Sí, sí querido lector o persona curiosa que cayó en este pedazo de texto hecho para quejarse. Sí, para quejarse de la obligación tan nefasta de leer, porque sólo obligada me aventé la enciclopedia infantil que incluía las historias de Mark Twain, Louisa May Alcott, Herman Melville, Johanna Spyri y muchos otros escritores que siguen en el librero de mi mamá, aquella mamá que, a punta de miradas autoritarias y de una supervisión de jueza a mi pequeña persona, me llevaron a leer.

Digamos, entonces, que a los seis años inició mi enojo con la literatura, porque yo no era ávida de tener por colección una serie de libros, menos por abrir sus páginas, porque lo que quería, o más bien hacía, era ver telenovelas (que a estas alturas me avergüenza decir, pero qué se le hace, así fue), bailar, subirme al árbol del patio y esconderme de mi mamá, quien, con ese gentil, amoroso y sutil gesto de gritar “¡Lauraaa, la tarea! ¡Vienes o voy por ti! ¡No voy a hablarte dos veces!”, se acababan los pretextos y tenía que entrar a terminar las responsabilidades que ni si quiera había empezado.

Una vez dentro de casa, no había salida (ojalá pudiera sonar una melodía macabra). Mi mamá me retenía por horas bajo su vigilancia, y yo que, naturalmente me distraía con todo, ya estaba hablando sola o rayando las libretas.

Pobre de mí si no le metía prisa a las tareas de la escuela, seguro la hora de leer sería entrada la noche y era peor que una historia de terror (las lecturas de mi enciclopedia infantil se abrían los fines de semana, pero para todos los días, el libro de lecturas de primer grado de primaria y ahí empezaban los problemas).

Como habrán de suponer, sí, la Luna estaba bien asomada por la ventana, ostentosa e indiscreta, anunciándole a mi mamá que iba tarde, que nomás perdía el tiempo y que le estaba viendo la cara en sus narices:

—¡A ver a qué hora te vas a apurar! –me decía mi mamá.

Y yo, sentada titubeando: “Di-cen-que-los-chan-gos-no-u-san-som-bre-ros, por-que-los-chan-gui-tos-ha-cen-a-gu-je-ros…”, (tomado de mi antiguo libro de lecturas).

De pronto, alzaba la mirada y quería desaparecer, porque era evidente que leía con la lentitud que a mamá no le gustaba, porque para ella, las horas debían aprovecharse y aún faltaba revisar las tareas de mi hermano; así que, como madre con jornada laboral y luego de ama de casa, el tiempo tenía un valor, pero siempre supo parar y decir “¡Mañana le seguimos!”.
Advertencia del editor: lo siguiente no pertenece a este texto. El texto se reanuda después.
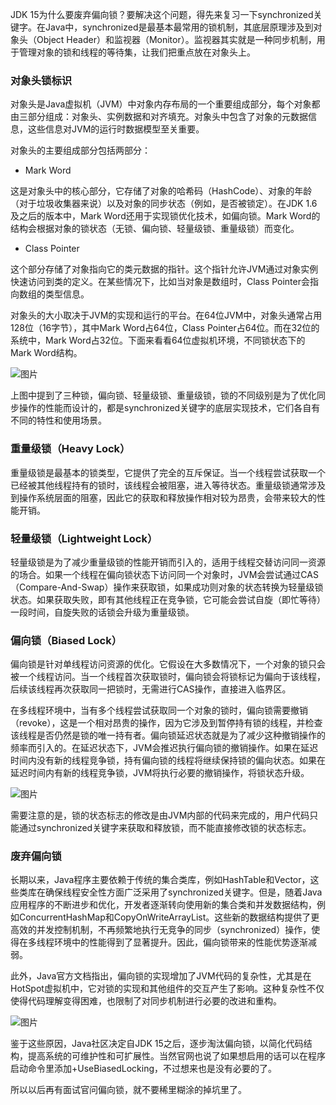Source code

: JDK 15为什么要废弃偏向锁？要解决这个问题，得先来复习一下synchronized关键字。在Java中，synchronized是最基本最常用的锁机制，其底层原理涉及到对象头（Object Header）和监视器（Monitor）。监视器其实就是一种同步机制，用于管理对象的锁和线程的等待集，让我们把重点放在对象头上。

### 对象头锁标识

对象头是Java虚拟机（JVM）中对象内存布局的一个重要组成部分，每个对象都由三部分组成：对象头、实例数据和对齐填充。对象头中包含了对象的元数据信息，这些信息对JVM的运行时数据模型至关重要。

对象头的主要组成部分包括两部分：

*   Mark Word
    

这是对象头中的核心部分，它存储了对象的哈希码（HashCode）、对象的年龄（对于垃圾收集器来说）以及对象的同步状态（例如，是否被锁定）。在JDK 1.6及之后的版本中，Mark Word还用于实现锁优化技术，如偏向锁。Mark Word的结构会根据对象的锁状态（无锁、偏向锁、轻量级锁、重量级锁）而变化。

*   Class Pointer
    

这个部分存储了对象指向它的类元数据的指针。这个指针允许JVM通过对象实例快速访问到类的定义。在某些情况下，比如当对象是数组时，Class Pointer会指向数组的类型信息。

对象头的大小取决于JVM的实现和运行的平台。在64位JVM中，对象头通常占用128位（16字节），其中Mark Word占64位，Class Pointer占64位。而在32位的系统中，Mark Word占32位。下面来看看64位虚拟机环境，不同锁状态下的Mark Word结构。

![图片](https://mmbiz.qpic.cn/mmbiz_png/Z39MZpFQTY26zdwVZutMyicn0vrXgkrkrDwViaXwsrPGZibzDd5npjLte35Vg9CTnRbN2NAiaa4ic8FMvOPOUOZ4uDQ/640?wx_fmt=png&from=appmsg)

上图中提到了三种锁，偏向锁、轻量级锁、重量级锁，锁的不同级别是为了优化同步操作的性能而设计的，都是synchronized关键字的底层实现技术，它们各自有不同的特性和使用场景。

### 重量级锁（Heavy Lock）

重量级锁是最基本的锁类型，它提供了完全的互斥保证。当一个线程尝试获取一个已经被其他线程持有的锁时，该线程会被阻塞，进入等待状态。重量级锁通常涉及到操作系统层面的阻塞，因此它的获取和释放操作相对较为昂贵，会带来较大的性能开销。

### 轻量级锁（Lightweight Lock）

轻量级锁是为了减少重量级锁的性能开销而引入的，适用于线程交替访问同一资源的场合。如果一个线程在偏向锁状态下访问同一个对象时，JVM会尝试通过CAS（Compare-And-Swap）操作来获取锁，如果成功则对象的状态转换为轻量级锁状态。如果获取失败，即有其他线程正在竞争锁，它可能会尝试自旋（即忙等待）一段时间，自旋失败的话锁会升级为重量级锁。

### 偏向锁（Biased Lock）

偏向锁是针对单线程访问资源的优化。它假设在大多数情况下，一个对象的锁只会被一个线程访问。当一个线程首次获取锁时，偏向锁会将锁标记为偏向于该线程，后续该线程再次获取同一把锁时，无需进行CAS操作，直接进入临界区。

在多线程环境中，当有多个线程尝试获取同一个对象的锁时，偏向锁需要撤销（revoke），这是一个相对昂贵的操作，因为它涉及到暂停持有锁的线程，并检查该线程是否仍然是锁的唯一持有者。偏向锁延迟状态就是为了减少这种撤销操作的频率而引入的。在延迟状态下，JVM会推迟执行偏向锁的撤销操作。如果在延迟时间内没有新的线程竞争锁，持有偏向锁的线程将继续保持锁的偏向状态。如果在延迟时间内有新的线程竞争锁，JVM将执行必要的撤销操作，将锁状态升级。

![图片](https://mmbiz.qpic.cn/mmbiz_png/Z39MZpFQTY26zdwVZutMyicn0vrXgkrkrweXEcZiauE1fQd8WsPk3pbvQWxAYYdmKpnGHm9MyIBy040ibibiaZ0kJRA/640?wx_fmt=png&from=appmsg)

需要注意的是，锁的状态标志的修改是由JVM内部的代码来完成的，用户代码只能通过synchronized关键字来获取和释放锁，而不能直接修改锁的状态标志。

### 废弃偏向锁

长期以来，Java程序主要依赖于传统的集合类库，例如HashTable和Vector，这些类库在确保线程安全性方面广泛采用了synchronized关键字。但是，随着Java应用程序的不断进步和优化，开发者逐渐转向使用新的集合类和并发数据结构，例如ConcurrentHashMap和CopyOnWriteArrayList。这些新的数据结构提供了更高效的并发控制机制，不再频繁地执行无竞争的同步（synchronized）操作，使得在多线程环境中的性能得到了显著提升。因此，偏向锁带来的性能优势逐渐减弱。

此外，Java官方文档指出，偏向锁的实现增加了JVM代码的复杂性，尤其是在HotSpot虚拟机中，它对锁的实现和其他组件的交互产生了影响。这种复杂性不仅使得代码理解变得困难，也限制了对同步机制进行必要的改进和重构。

![图片](https://mmbiz.qpic.cn/mmbiz_png/Z39MZpFQTY26zdwVZutMyicn0vrXgkrkrSUfiayz4UibGowbGRvmtEshr4PyFBr03DrRaUXYok8Gic3ibdsG97Uj90A/640?wx_fmt=png&from=appmsg)

鉴于这些原因，Java社区决定自JDK 15之后，逐步淘汰偏向锁，以简化代码结构，提高系统的可维护性和可扩展性。当然官网也说了如果想启用的话可以在程序启动命令里添加+UseBiasedLocking，不过想来也是没有必要的了。

所以以后再有面试官问偏向锁，就不要稀里糊涂的掉坑里了。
Sin embargo, como lo dije al inicio y lo diré sustentada en palabras del escritor Jorge Ibargüengoitia: “La memoria de la experiencia es ambigua”, frase en alguno de sus cuentos del libro Instrucciones para Vivir en México, quizá tenga peso, y capaz que les estoy contando un disparate y en realidad sí amaba leer, pero eso se los diré después, cuando profundice en el camino que me llevó a abrir los libros.

La vida misma me fue colocando en circunstancias para aferrarme a ellos y sus hojas me rescataron. Por ahora, quédense con la niña mal peinada y de calcetas percudidas que era yo, la que aprendía las letras de las canciones, como no lo hacía con sus obligaciones, esas, las de leer.